The recipe comes from Cooking Through the Year. It’s a big book: big in dimensions, a solid cover and hefty. It is densely packed with recipes that are divided by season, with Summer and Winter both being split in two. Each section has a ‘recipe chooser’ covering vegetables, fruit, seafood and meat, as well as an overview of produce at its best at that time of year. It is an English book so not everything listed is going to be readily available (guinea fowl is pretty hard to come by as a rule, and the fish selections are, necessarily, regional) but it will give you an excellent starting point for creating interesting, seasonal dishes.

This is the type of recipe book I love. Lots of recipes: four to six recipes on a double page and light on pictures. This doesn’t mean there are no pictures – it’s just that the beautiful images there are are generally well chosen and add something to the recipe. Where the book is, appropriately, image heavy is in the instructive sections. There are clear shots of different types of lettuce or cherries or squash and step by step photos for butterflying a leg of lamb.
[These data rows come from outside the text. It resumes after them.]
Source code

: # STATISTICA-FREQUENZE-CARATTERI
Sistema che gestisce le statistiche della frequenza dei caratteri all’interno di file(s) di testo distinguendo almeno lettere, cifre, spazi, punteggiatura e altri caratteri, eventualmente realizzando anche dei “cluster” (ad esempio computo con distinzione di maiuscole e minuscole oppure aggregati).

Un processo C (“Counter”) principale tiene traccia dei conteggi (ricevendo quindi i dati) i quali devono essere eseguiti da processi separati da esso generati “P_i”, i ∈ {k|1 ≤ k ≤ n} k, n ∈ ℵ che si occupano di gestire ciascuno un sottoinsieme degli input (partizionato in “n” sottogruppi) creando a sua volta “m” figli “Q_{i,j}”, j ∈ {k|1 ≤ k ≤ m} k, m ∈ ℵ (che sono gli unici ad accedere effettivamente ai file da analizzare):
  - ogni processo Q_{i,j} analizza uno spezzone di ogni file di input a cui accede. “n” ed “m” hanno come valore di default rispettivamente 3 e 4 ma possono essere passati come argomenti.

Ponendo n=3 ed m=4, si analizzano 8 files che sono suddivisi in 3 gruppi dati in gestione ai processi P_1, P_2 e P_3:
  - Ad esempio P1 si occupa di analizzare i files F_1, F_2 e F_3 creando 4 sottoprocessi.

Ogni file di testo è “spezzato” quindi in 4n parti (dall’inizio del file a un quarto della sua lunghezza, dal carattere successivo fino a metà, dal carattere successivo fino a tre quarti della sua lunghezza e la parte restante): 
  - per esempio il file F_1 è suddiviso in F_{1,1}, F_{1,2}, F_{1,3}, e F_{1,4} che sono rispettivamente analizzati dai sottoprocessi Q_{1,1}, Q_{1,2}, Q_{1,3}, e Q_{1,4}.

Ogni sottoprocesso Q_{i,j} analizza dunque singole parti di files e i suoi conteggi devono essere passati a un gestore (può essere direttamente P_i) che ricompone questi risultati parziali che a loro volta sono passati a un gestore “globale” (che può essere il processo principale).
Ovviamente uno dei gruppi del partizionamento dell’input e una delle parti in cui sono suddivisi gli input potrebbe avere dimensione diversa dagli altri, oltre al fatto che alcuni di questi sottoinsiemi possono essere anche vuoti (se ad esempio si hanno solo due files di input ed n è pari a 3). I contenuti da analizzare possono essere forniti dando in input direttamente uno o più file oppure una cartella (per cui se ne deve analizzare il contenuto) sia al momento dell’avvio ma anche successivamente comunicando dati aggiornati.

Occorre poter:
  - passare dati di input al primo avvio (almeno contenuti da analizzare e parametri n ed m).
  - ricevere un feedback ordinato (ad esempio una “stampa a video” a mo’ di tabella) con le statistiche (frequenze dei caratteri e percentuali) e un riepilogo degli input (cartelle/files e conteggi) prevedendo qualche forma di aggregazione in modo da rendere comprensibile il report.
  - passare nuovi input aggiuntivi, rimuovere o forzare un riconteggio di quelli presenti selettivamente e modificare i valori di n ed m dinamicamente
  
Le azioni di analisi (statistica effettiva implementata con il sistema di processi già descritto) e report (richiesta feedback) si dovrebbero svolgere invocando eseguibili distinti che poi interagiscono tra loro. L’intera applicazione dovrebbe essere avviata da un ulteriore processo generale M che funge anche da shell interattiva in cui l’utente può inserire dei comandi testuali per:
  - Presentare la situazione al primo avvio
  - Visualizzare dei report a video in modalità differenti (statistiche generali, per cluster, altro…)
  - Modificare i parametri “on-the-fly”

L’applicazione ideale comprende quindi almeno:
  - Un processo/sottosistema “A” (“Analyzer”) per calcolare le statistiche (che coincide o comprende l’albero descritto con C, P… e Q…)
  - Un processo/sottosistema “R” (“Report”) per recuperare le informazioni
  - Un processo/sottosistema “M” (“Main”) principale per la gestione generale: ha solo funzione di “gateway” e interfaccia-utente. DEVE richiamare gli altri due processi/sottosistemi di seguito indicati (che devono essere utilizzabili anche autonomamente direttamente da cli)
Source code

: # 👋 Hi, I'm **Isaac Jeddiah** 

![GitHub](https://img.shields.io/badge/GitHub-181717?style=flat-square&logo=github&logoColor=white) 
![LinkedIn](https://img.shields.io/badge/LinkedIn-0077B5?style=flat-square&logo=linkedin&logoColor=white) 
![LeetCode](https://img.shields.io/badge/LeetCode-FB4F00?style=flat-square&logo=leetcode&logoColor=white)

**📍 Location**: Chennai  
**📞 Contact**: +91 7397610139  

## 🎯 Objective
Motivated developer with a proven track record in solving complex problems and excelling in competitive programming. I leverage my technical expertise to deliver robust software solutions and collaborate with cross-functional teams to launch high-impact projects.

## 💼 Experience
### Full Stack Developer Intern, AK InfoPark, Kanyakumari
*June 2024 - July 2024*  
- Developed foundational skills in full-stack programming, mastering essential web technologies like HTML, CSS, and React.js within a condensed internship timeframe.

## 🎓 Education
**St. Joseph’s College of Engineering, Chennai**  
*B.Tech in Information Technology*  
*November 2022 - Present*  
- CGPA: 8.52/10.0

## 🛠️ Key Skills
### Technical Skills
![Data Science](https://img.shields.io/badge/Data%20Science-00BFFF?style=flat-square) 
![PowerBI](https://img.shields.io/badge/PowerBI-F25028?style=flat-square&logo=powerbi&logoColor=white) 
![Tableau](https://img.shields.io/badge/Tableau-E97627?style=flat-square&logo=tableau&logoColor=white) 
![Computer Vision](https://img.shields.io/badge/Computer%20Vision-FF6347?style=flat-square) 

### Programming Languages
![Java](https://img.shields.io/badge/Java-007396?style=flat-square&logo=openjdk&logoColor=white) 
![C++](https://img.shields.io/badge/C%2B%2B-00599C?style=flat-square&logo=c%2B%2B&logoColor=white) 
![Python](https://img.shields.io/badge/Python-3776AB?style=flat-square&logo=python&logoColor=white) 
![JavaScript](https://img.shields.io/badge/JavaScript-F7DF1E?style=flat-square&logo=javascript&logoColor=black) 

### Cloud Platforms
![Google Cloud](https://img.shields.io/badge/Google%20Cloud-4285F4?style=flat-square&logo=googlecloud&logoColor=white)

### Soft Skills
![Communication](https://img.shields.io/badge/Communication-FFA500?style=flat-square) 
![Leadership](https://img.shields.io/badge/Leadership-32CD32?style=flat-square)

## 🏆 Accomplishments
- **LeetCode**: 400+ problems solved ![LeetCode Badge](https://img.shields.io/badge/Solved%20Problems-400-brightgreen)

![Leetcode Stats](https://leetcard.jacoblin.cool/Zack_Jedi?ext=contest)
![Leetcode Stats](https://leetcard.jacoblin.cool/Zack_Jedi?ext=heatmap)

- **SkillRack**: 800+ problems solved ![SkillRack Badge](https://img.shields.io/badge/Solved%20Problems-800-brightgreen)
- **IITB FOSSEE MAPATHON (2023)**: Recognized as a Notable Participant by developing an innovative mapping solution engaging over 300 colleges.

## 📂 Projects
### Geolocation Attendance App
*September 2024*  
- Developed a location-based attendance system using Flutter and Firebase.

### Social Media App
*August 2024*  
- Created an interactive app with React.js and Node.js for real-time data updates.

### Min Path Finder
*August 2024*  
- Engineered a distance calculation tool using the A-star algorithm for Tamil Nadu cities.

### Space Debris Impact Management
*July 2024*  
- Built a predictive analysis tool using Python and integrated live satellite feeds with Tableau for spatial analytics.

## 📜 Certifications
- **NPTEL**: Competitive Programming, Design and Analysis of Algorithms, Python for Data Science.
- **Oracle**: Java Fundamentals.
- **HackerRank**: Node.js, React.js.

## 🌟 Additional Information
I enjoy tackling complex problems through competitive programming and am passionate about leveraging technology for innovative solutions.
The book is published by DK which always seems to have incredibly high production standards, so the paper is smooth and thick and the layout is easy to read.

So I feel I’m doing this book a disservice by having tried only one of its 1000 recipes but a scary back log of blog posts means that we’ll have to make do.

I chose the smoky aubergine and lamb stew because it was simple, one-pot-ish and used Sherry vinegar and we have some left over dry Sherry hiding in a cupboard. The recipe contains lots of our favourite ingredients (cumin, chickpeas, chorizo) and it would be the perfect thing to make early in the week for a complete meal on one of the days I work.

And it did not disappoint. One mistake I did make was that, so keen was I to not overcook the aubergine and turn it to mush, I slightly undercooked it.  Andy, who is not a mushy aubergine fan, said he preferred it that way, but had I been serving it to others I definitely would have cooked it a little longer.

I don’t consider this dish ‘one-pot’ as you have brown the lamb and so dirty a plate but it is easy and you don’t need to worry too much about complicated sides.  The book suggests couscous but you could easily go with mash, pasta or even a salad.  Naturally, left overs were marvellous for both lunch and a small, hungry person’s dinner.


Smoky Aubergine and Lamb Stew


  • 500g lamb leg/shoulder, cut into chunks
  • 1 large aubergine, chopped into chunks
  • 1 tsp smoked paprika
  • 1 onion, roughly chopped
  • 1 chorizo, chopped
  • splash dry sherry (or sherry vinegar or white wine vinegar)
  • 2 cloves garlic, finely chopped
  • pinch of cumin
  • 1 can chickpeas, drained and rinsed
  • sprigs of fresh thyme
  • vegetable stock (approx 600 mL, but enough to cover the meat)
  • olive oil


  1. Heat some olive oil in a casserole dish and add the aubergine and paprika. Cook, stirring, until the aubergine begins to colour. You'll probably need to add more olive oil as you go.
  2. Remove the aubergine from the casserole and set aside.
  3. Now brown the lamb, in batches if necessary. Set the lamb aside but keep it separate from the aubergine.
  4. To the casserole add the chorizo, onion and garlic and cook for a couple of minutes. The chorizo will start to release its oil and the garlic and onion will soften. Add the sherry and increase the heat. Cook until the sherry has evaporated, scraping the bottom of the pan all the time.
  5. Reduce the heat and add the cumin then return the lamb to the pan, followed by the chickpeas and thyme and then cover with the stock.
  6. Bring to the boil and then reduce to a gentle simmer. Cook, covered, until the lamb is tender. Be careful not to boil. Check on the thickness of the gravy - you may want to cook uncovered towards the end to help thicken the gravy.
  7. About half an hour before serving, return the aubergine to the pan and cook until tender.
  8. Serve with your favourite starchy option.